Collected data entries
------
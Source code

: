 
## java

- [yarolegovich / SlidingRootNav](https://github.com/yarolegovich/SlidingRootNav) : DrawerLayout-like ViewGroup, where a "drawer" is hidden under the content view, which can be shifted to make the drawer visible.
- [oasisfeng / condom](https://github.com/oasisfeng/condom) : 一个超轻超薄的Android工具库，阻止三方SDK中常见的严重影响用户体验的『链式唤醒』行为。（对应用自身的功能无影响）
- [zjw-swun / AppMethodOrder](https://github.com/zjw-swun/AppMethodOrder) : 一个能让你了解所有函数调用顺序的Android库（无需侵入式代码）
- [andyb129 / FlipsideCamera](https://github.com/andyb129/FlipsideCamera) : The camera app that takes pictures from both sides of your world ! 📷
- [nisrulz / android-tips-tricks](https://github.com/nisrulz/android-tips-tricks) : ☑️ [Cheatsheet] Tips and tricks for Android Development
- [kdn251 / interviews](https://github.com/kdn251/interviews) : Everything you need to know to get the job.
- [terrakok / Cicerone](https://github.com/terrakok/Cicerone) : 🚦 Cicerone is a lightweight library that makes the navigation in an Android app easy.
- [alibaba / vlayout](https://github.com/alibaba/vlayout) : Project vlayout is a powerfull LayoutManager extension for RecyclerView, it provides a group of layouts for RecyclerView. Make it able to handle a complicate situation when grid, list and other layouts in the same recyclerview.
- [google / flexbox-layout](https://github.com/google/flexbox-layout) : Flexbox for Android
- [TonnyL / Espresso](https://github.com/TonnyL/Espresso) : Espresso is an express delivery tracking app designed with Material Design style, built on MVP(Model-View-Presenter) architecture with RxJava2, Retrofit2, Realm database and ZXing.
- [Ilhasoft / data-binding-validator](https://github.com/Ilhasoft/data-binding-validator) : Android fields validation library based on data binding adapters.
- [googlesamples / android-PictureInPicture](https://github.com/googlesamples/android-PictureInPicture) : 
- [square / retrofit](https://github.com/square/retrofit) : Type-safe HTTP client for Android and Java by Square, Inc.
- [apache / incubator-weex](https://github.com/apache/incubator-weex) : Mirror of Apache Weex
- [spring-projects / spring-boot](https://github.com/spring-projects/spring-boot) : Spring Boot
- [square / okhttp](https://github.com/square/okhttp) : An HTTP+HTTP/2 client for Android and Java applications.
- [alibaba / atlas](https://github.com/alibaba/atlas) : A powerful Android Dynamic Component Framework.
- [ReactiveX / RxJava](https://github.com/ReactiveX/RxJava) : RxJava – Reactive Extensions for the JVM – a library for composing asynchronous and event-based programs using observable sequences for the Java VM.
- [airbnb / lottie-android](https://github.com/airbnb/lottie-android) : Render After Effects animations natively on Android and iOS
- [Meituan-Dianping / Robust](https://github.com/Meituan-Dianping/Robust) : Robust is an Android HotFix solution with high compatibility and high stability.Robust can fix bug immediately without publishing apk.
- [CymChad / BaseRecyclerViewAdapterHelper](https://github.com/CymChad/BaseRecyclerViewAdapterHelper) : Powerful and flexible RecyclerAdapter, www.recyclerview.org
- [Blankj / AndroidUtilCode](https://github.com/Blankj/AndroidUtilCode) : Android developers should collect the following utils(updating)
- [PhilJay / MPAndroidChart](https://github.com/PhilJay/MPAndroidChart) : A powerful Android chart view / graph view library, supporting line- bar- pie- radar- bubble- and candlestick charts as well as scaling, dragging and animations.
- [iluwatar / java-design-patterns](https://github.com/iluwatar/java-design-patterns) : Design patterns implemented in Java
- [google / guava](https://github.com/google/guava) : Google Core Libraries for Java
------
Return each line of the entries that holds the string "Design".

- [TonnyL / Espresso](https://github.com/TonnyL/Espresso) : Espresso is an express delivery tracking app designed with Material Design style, built on MVP(Model-View-Presenter) architecture with RxJava2, Retrofit2, Realm database and ZXing.
- [iluwatar / java-design-patterns](https://github.com/iluwatar/java-design-patterns) : Design patterns implemented in Java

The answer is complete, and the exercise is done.